• _What is being asked_:
Throughout the entries below, report every line where "drop" is found.

• _Records_:
▼▼▼

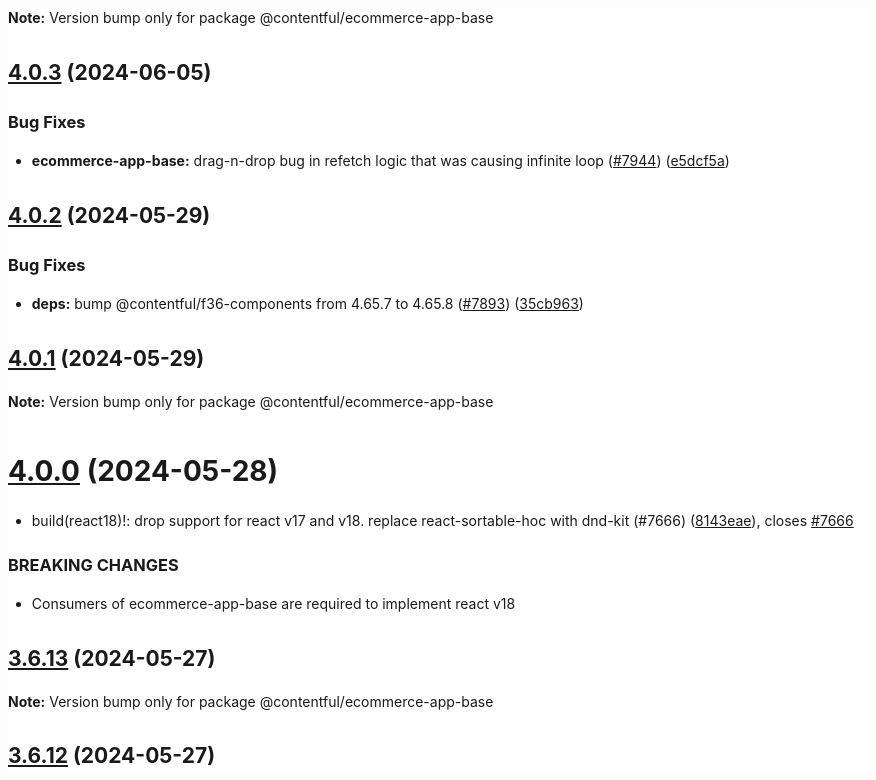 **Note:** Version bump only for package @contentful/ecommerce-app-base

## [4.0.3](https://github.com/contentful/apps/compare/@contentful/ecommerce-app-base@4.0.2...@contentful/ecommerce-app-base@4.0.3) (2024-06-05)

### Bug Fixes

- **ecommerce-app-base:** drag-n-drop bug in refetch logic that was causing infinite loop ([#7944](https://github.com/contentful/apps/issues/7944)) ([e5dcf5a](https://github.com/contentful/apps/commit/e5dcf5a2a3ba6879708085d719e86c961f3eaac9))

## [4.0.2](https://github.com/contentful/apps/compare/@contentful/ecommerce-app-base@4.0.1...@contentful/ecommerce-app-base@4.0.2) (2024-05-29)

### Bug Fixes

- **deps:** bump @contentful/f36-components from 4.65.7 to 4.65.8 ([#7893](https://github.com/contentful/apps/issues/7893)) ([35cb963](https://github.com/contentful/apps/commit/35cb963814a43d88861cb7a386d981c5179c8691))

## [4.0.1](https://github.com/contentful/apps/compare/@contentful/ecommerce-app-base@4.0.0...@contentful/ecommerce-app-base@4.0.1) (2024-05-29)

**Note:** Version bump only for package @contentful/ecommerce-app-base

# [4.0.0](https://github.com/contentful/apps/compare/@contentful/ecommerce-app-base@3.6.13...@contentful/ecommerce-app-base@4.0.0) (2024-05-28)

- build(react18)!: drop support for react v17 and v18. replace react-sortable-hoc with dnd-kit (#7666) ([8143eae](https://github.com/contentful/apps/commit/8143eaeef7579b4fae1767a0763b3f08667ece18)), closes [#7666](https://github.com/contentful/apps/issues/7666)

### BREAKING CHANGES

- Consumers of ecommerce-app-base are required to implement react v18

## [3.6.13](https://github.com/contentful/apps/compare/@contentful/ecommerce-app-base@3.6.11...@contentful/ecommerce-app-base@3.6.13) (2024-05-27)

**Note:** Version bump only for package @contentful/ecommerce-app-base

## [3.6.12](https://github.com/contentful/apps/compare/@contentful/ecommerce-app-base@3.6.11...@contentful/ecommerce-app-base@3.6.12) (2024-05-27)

▲▲▲
▼▼▼

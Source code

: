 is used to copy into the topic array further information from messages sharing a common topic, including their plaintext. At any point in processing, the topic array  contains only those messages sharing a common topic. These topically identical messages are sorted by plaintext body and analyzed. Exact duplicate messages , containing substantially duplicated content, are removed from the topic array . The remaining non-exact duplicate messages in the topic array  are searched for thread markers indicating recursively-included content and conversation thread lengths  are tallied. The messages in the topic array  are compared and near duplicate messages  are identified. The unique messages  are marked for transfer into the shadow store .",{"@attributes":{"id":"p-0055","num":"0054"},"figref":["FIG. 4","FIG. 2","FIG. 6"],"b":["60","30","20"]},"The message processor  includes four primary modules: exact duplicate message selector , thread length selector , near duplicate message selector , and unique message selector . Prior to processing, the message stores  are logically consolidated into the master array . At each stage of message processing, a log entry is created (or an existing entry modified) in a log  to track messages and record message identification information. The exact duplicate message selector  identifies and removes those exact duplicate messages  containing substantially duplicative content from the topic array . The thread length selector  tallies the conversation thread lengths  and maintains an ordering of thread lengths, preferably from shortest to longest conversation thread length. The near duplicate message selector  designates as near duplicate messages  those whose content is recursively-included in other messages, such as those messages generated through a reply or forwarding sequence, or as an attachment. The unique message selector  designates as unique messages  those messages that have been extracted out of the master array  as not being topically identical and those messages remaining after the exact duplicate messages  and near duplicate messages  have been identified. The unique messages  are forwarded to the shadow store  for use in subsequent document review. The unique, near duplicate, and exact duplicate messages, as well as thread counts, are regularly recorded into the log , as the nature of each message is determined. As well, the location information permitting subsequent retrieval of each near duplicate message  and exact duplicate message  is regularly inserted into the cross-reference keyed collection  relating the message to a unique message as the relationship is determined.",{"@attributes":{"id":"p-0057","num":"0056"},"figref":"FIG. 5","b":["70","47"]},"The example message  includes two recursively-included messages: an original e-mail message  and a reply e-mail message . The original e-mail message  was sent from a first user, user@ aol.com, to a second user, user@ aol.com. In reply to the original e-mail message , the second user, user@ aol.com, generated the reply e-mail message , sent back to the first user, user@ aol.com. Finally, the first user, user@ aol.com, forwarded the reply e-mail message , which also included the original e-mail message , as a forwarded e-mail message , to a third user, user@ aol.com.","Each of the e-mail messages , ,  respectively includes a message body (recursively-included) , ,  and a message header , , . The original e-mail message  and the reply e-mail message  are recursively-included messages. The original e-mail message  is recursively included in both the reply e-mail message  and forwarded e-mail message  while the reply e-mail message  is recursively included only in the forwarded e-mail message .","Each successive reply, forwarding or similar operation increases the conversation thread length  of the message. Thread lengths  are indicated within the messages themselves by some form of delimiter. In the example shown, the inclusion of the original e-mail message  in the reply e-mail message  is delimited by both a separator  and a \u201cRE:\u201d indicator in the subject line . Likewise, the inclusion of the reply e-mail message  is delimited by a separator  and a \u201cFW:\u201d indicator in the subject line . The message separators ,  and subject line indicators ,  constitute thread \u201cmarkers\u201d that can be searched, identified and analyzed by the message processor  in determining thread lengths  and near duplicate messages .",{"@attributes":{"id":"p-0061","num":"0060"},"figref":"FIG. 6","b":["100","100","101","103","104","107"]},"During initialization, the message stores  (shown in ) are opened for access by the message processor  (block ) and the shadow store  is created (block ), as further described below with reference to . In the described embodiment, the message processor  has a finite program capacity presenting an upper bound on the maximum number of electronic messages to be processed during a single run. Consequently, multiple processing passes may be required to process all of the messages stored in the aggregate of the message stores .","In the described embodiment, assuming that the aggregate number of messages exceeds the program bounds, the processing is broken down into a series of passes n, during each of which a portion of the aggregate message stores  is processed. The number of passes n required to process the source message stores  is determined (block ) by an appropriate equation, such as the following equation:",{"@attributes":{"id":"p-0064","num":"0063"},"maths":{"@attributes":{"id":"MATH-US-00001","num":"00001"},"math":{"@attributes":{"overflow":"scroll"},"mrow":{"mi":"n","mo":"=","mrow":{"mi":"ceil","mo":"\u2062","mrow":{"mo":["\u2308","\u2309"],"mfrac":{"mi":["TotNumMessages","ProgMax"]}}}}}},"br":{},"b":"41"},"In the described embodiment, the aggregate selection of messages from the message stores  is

▲▲▲

• _Result of the exercise_:
- **ecommerce-app-base:** drag-n-drop bug in refetch logic that was causing infinite loop ([#7944](https://github.com/contentful/apps/issues/7944)) ([e5dcf5a](https://github.com/contentful/apps/commit/e5dcf5a2a3ba6879708085d719e86c961f3eaac9))
- build(react18)!: drop support for react v17 and v18. replace react-sortable-hoc with dnd-kit (#7666) ([8143eae](https://github.com/contentful/apps/commit/8143eaeef7579b4fae1767a0763b3f08667ece18)), closes [#7666](https://github.com/contentful/apps/issues/7666)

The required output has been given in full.